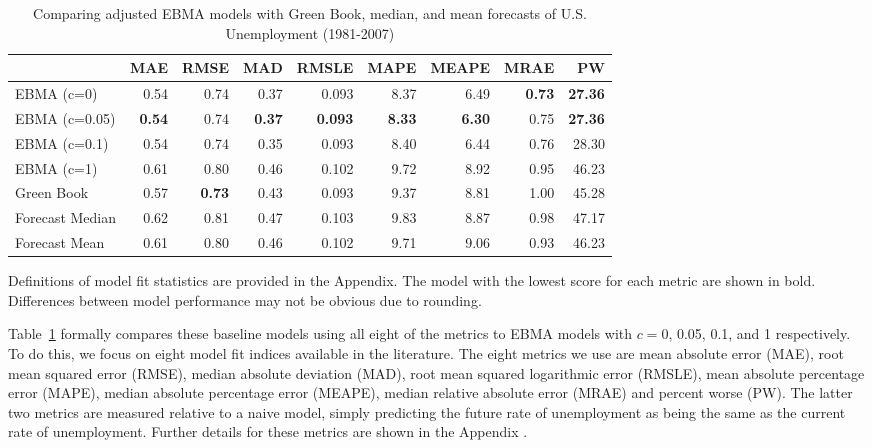 \documentclass[12pt,fullpage,endnotes]{article}
\begin{document}
\begin{table}[h]
\caption{Comparing adjusted EBMA models with Green Book, median, and mean forecasts of U.S. Unemployment (1981-2007)}
\begin{center}
\begin{tabular}{lrrrrrrrr}
\toprule
 & MAE & RMSE & MAD & RMSLE & MAPE & MEAPE & MRAE & PW \\ 
\midrule
 EBMA (c=0)& 0.54 & 0.74 & 0.37 & 0.093 & 8.37 & 6.49 & \textbf{0.73} & \textbf{27.36} \\ 
  EBMA (c=0.05)& \textbf{0.54} & 0.74 &\textbf{ 0.37} & \textbf{0.093} & \textbf{8.33} & \textbf{6.30} & 0.75 & \textbf{27.36} \\ 
 EBMA (c=0.1)& 0.54 & 0.74 & 0.35 & 0.093 & 8.40 & 6.44 & 0.76 & 28.30 \\ 
EBMA (c=1) & 0.61 & 0.80 & 0.46 & 0.102 & 9.72 & 8.92 & 0.95 & 46.23 \\ 
 Green Book& 0.57 & \textbf{0.73} & 0.43 & 0.093 & 9.37 & 8.81 & 1.00 & 45.28 \\ 
 Forecast Median& 0.62 & 0.81 & 0.47 & 0.103 & 9.83 & 8.87 & 0.98 & 47.17 \\ 
Forecast Mean& 0.61 & 0.80 & 0.46 & 0.102 & 9.71 & 9.06 & 0.93 & 46.23 \\ 
\bottomrule
\end{tabular}
\end{center}


\label{compareTable1}
Definitions of model fit statistics are provided in the Appendix. The model with the lowest score for each metric are shown in bold.  Differences between model performance may not be obvious due to rounding.
\end{table}


Table~\ref{compareTable1} formally compares these baseline models
using all eight of the metrics to EBMA models with $c=$0, 0.05, 0.1,
and 1 respectively.  To do this, we focus on eight model fit indices
available in the literature.  The eight metrics we use are mean
absolute error (MAE), root mean squared error (RMSE), median absolute
deviation (MAD), root mean squared logarithmic error (RMSLE), mean
absolute percentage error (MAPE), median absolute percentage error
(MEAPE), median relative absolute error (MRAE) and percent worse (PW).
The latter two metrics are measured relative to a naive model, simply
predicting the future rate of unemployment as being the same as the
current rate of unemployment.  Further details for these metrics are
shown in the Appendix \citep{brandt:freeman:schrodt:2011}.
\end{document}
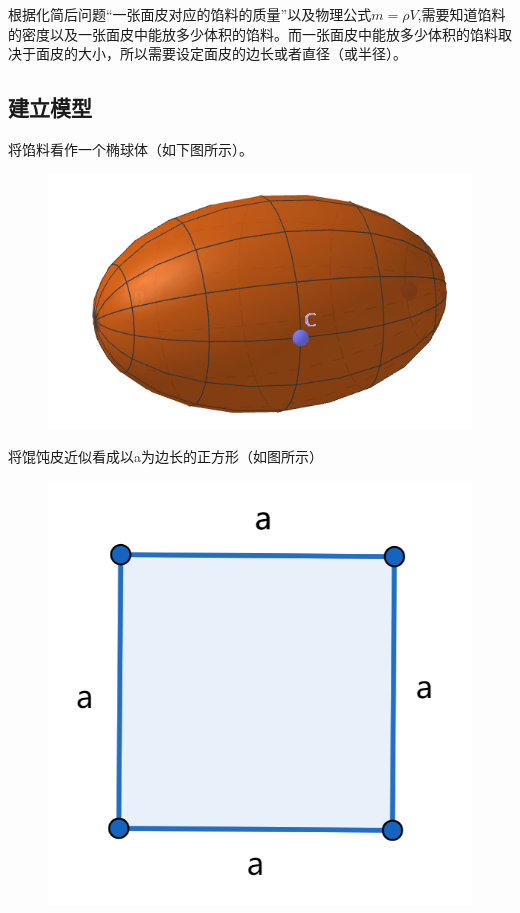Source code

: \documentclass[lang=cn,a4paper]{elegantpaper}
\begin{document}
    根据化简后问题“一张面皮对应的馅料的质量”以及物理公式$m=\rho V$,需要知道馅料的密度以及一张面皮中能放多少体积的馅料。而一张面皮中能放多少体积的馅料取决于面皮的大小，所以需要设定面皮的边长或者直径（或半径）。
    \subsection{建立模型}
    将馅料看作一个椭球体（如下图所示）。
    \begin{figure}[H]
        \centering
        \includegraphics[scale=0.2]{ellipsoids.png}
    \end{figure}
    将馄饨皮近似看成以a为边长的正方形（如图所示）
    \begin{figure}[H]
        \centering
        \includegraphics[scale=0.5]{square.png}
    \end{figure}
\end{document}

Exercise instructions: Could you please write out the entries exactly as they are, with every picture left out?

Answer for the task:
 \documentclass[12pt,fullpage,endnotes]{article}
\begin{document}
\begin{table}[h]
\caption{Comparing adjusted EBMA models with Green Book, median, and mean forecasts of U.S. Unemployment (1981-2007)}
\begin{center}
\begin{tabular}{lrrrrrrrr}
\toprule
 & MAE & RMSE & MAD & RMSLE & MAPE & MEAPE & MRAE & PW \\ 
\midrule
 EBMA (c=0)& 0.54 & 0.74 & 0.37 & 0.093 & 8.37 & 6.49 & \textbf{0.73} & \textbf{27.36} \\ 
  EBMA (c=0.05)& \textbf{0.54} & 0.74 &\textbf{ 0.37} & \textbf{0.093} & \textbf{8.33} & \textbf{6.30} & 0.75 & \textbf{27.36} \\ 
 EBMA (c=0.1)& 0.54 & 0.74 & 0.35 & 0.093 & 8.40 & 6.44 & 0.76 & 28.30 \\ 
EBMA (c=1) & 0.61 & 0.80 & 0.46 & 0.102 & 9.72 & 8.92 & 0.95 & 46.23 \\ 
 Green Book& 0.57 & \textbf{0.73} & 0.43 & 0.093 & 9.37 & 8.81 & 1.00 & 45.28 \\ 
 Forecast Median& 0.62 & 0.81 & 0.47 & 0.103 & 9.83 & 8.87 & 0.98 & 47.17 \\ 
Forecast Mean& 0.61 & 0.80 & 0.46 & 0.102 & 9.71 & 9.06 & 0.93 & 46.23 \\ 
\bottomrule
\end{tabular}
\end{center}


\label{compareTable1}
Definitions of model fit statistics are provided in the Appendix. The model with the lowest score for each metric are shown in bold.  Differences between model performance may not be obvious due to rounding.
\end{table}


Table~\ref{compareTable1} formally compares these baseline models
using all eight of the metrics to EBMA models with $c=$0, 0.05, 0.1,
and 1 respectively.  To do this, we focus on eight model fit indices
available in the literature.  The eight metrics we use are mean
absolute error (MAE), root mean squared error (RMSE), median absolute
deviation (MAD), root mean squared logarithmic error (RMSLE), mean
absolute percentage error (MAPE), median absolute percentage error
(MEAPE), median relative absolute error (MRAE) and percent worse (PW).
The latter two metrics are measured relative to a naive model, simply
predicting the future rate of unemployment as being the same as the
current rate of unemployment.  Further details for these metrics are
shown in the Appendix \citep{brandt:freeman:schrodt:2011}.
\end{document}
Source code

: \documentclass[lang=cn,a4paper]{elegantpaper}
\begin{document}
    根据化简后问题“一张面皮对应的馅料的质量”以及物理公式$m=\rho V$,需要知道馅料的密度以及一张面皮中能放多少体积的馅料。而一张面皮中能放多少体积的馅料取决于面皮的大小，所以需要设定面皮的边长或者直径（或半径）。
    \subsection{建立模型}
    将馅料看作一个椭球体（如下图所示）。
    \begin{figure}[H]
        \centering
        \includegraphics[scale=0.2]{ellipsoids.png}
    \end{figure}
    将馄饨皮近似看成以a为边长的正方形（如图所示）
    \begin{figure}[H]
        \centering
        \includegraphics[scale=0.5]{square.png}
    \end{figure}
\end{document}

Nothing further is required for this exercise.